メグルユメ
5.匂いに釣られて
「おぉおお」
シキが後頭部を押さえながら、地面から出てきた。そりゃあ地面に埋まった状態で、かなり思い切り、しかも全力に近い威力の蹴りを喰らったのだ、当たり前だろう。
もぞもぞと体を地面から出すと、どこにそんな力があるのか、自身の四倍はあろう肉塊を引き上げた。
「蛇肉」
「そうね。お腹空いたし、調理しましょうか」
「やったぜ」
腹を空かせている仲間は、シキの持ってきた蛇肉に涎を垂らしそうになった。
「でも、どうしましょう。調味料はないし、ハーブ類もないし、それに、火を使いたくないし」
「何でだ?」
「煙が出たら、位置バレするじゃない」
「確かに」
悩む理由を聞き、コストイラは納得した。とはいえ、肉の調理法など、煮る・焼く・蒸すの三択だ。シキのような生が時折いるが、アストロにその選択肢はない。
煮る・焼く・蒸す、このすべてに火が使われる。つまり、三つすべてが煙を出す調理法だ。
「どうしよう」
「どうすっか」
アストロとコストイラが一緒に悩む。

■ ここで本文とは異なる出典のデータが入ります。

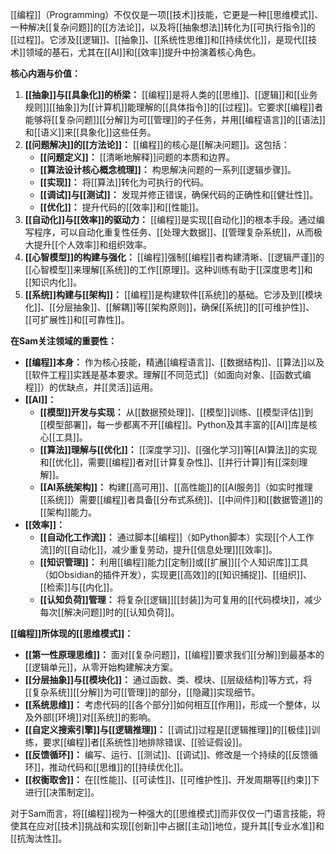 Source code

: [[编程]]（Programming）不仅仅是一项[[技术]]技能，它更是一种[[思维模式]]、一种解决[[复杂问题]]的[[方法论]]，以及将[[抽象想法]]转化为[[可执行指令]]的[[过程]]。它涉及[[逻辑]]、[[抽象]]、[[系统性思维]]和[[持续优化]]，是现代[[技术]]领域的基石，尤其在[[AI]]和[[效率]]提升中扮演着核心角色。

**核心内涵与价值：**

1.  **[[抽象]]与[[具象化]]的桥梁：** [[编程]]是将人类的[[思维]]、[[逻辑]]和[[业务规则]][[抽象]]为[[计算机]]能理解的[[具体指令]]的[[过程]]。它要求[[编程]]者能够将[[复杂问题]][[分解]]为可[[管理]]的子任务，并用[[编程语言]]的[[语法]]和[[语义]]来[[具象化]]这些任务。
2.  **[[问题解决]]的[[方法论]]：** [[编程]]的核心是[[解决问题]]。这包括：
    *   **[[问题定义]]：** [[清晰地解释]]问题的本质和边界。
    *   **[[算法设计核心概念梳理]]：** 构思解决问题的一系列[[逻辑步骤]]。
    *   **[[实现]]：** 将[[算法]]转化为可执行的代码。
    *   **[[调试]]与[[测试]]：** 发现并修正错误，确保代码的正确性和[[健壮性]]。
    *   **[[优化]]：** 提升代码的[[效率]]和[[性能]]。
3.  **[[自动化]]与[[效率]]的驱动力：** [[编程]]是实现[[自动化]]的根本手段。通过编写程序，可以自动化重复性任务、[[处理大数据]]、[[管理复杂系统]]，从而极大提升[[个人效率]]和组织效率。
4.  **[[心智模型]]的构建与强化：** [[编程]]强制[[编程]]者构建清晰、[[逻辑严谨]]的[[心智模型]]来理解[[系统]]的工作[[原理]]。这种训练有助于[[深度思考]]和[[知识内化]]。
5.  **[[系统]]构建与[[架构]]：** [[编程]]是构建软件[[系统]]的基础。它涉及到[[模块化]]、[[分层抽象]]、[[解耦]]等[[架构原则]]，确保[[系统]]的[[可维护性]]、[[可扩展性]]和[[可靠性]]。

**在Sam关注领域的重要性：**

*   **[[编程]]本身：** 作为核心技能，精通[[编程语言]]、[[数据结构]]、[[算法]]以及[[软件工程]]实践是基本要求。理解[[不同范式]]（如面向对象、[[函数式编程]]）的优缺点，并[[灵活]]运用。
*   **[[AI]]：**
    *   **[[模型]]开发与实现：** 从[[数据预处理]]、[[模型]]训练、[[模型评估]]到[[模型部署]]，每一步都离不开[[编程]]。Python及其丰富的[[AI]]库是核心[[工具]]。
    *   **[[算法]]理解与[[优化]]：** [[深度学习]]、[[强化学习]]等[[AI算法]]的实现和[[优化]]，需要[[编程]]者对[[计算复杂性]]、[[并行计算]]有[[深刻理解]]。
    *   **[[AI系统架构]]：** 构建[[高可用]]、[[高性能]]的[[AI服务]]（如实时推理[[系统]]）需要[[编程]]者具备[[分布式系统]]、[[中间件]]和[[数据管道]]的[[架构]]能力。
*   **[[效率]]：**
    *   **[[自动化工作流]]：** 通过脚本[[编程]]（如Python脚本）实现[[个人工作流]]的[[自动化]]，减少重复劳动，提升[[信息处理]][[效率]]。
    *   **[[知识管理]]：** 利用[[编程]]能力[[定制]]或[[扩展]][[个人知识库]]工具（如Obsidian的插件开发），实现更[[高效]]的[[知识捕捉]]、[[组织]]、[[检索]]与[[内化]]。
    *   **[[认知负荷]]管理：** 将复杂[[逻辑]][[封装]]为可复用的[[代码模块]]，减少每次[[解决问题]]时的[[认知负荷]]。

**[[编程]]所体现的[[思维模式]]：**

*   **[[第一性原理思维]]：** 面对[[复杂问题]]，[[编程]]要求我们[[分解]]到最基本的[[逻辑单元]]，从零开始构建解决方案。
*   **[[分层抽象]]与[[模块化]]：** 通过函数、类、模块、[[层级结构]]等方式，将[[复杂系统]][[分解]]为可[[管理]]的部分，[[隐藏]]实现细节。
*   **[[系统思维]]：** 考虑代码的[[各个部分]]如何相互[[作用]]，形成一个整体，以及外部[[环境]]对[[系统]]的影响。
*   **[[自定义搜索引擎]]与[[逻辑推理]]：** [[调试]]过程是[[逻辑推理]]的[[极佳]]训练，要求[[编程]]者[[系统性]]地排除错误、[[验证假设]]。
*   **[[反馈循环]]：** 编写、运行、[[测试]]、[[调试]]、修改是一个持续的[[反馈循环]]，推动代码和[[思维]]的[[持续优化]]。
*   **[[权衡取舍]]：** 在[[性能]]、[[可读性]]、[[可维护性]]、开发周期等[[约束]]下进行[[决策制定]]。

对于Sam而言，将[[编程]]视为一种强大的[[思维模式]]而非仅仅一门语言技能，将使其在应对[[技术]]挑战和实现[[创新]]中占据[[主动]]地位，提升其[[专业水准]]和[[抗淘汰性]]。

エンドローゼも必死に脳を回転させる。
「え、え? あ、あの」
「アレン、これ、ここ、美味しい」
「え、でも、これ、脳」
「そう」
「あの」
「美味しい」
シキが、かなりぐいぐいアレンに迫る。気迫ある詰め方に、アレンは圧倒と恐怖ばかりだ。
アレンに生の脳を食べる文化も経験もない。初めての経験にはかなりの勇気がいる。
その勇気が強要され、無理矢理引き出される。だから勇者なのか?
「もう面倒だわ。燃やしましょう」
料理のプロではないアストロには、いい調理法が浮かばなかったため、もう焼くことにした。
「え、いいのかよ、煙」
「守って」
「美味い飯のためだ。しゃあねェ」
ご飯の前に汗を流そうのテンションで、刀を掴みながら立ち上がった。レイドやアシドもそれに続いて立ち上がる。
「シキ、来なさい」
「ム?」
「お話」
「ん」
アストロの手招きに応じ、シキが少女二人に合流した。
「いい? シキ」
「ムン」
「ぐいぐい押し付けるのは駄目よ。アレンは困る」
「ムムム」
「私達が頑張って料理を教えるわ。いわゆる花嫁修業よ」
「花嫁修業」
花嫁修業という単語を聞き、シキの肩に力が入る。
「それじゃ、シキ。今、私が斬ったくらいのサイズの肉を21か28用意して」
「承知」
アストロが蛇肉の塊から100g程の肉を切り出し、シキに見せる。シキは小さく一度頷くと、然の魔剣を抜き取り、切り出しを始めた。少し贅沢で勿体ないことをしている気分になったが、アストロと感性の違うシキにそんな感覚がないのだろう。シキはアストロの指示通り、肉を100g程度28枚切り出した。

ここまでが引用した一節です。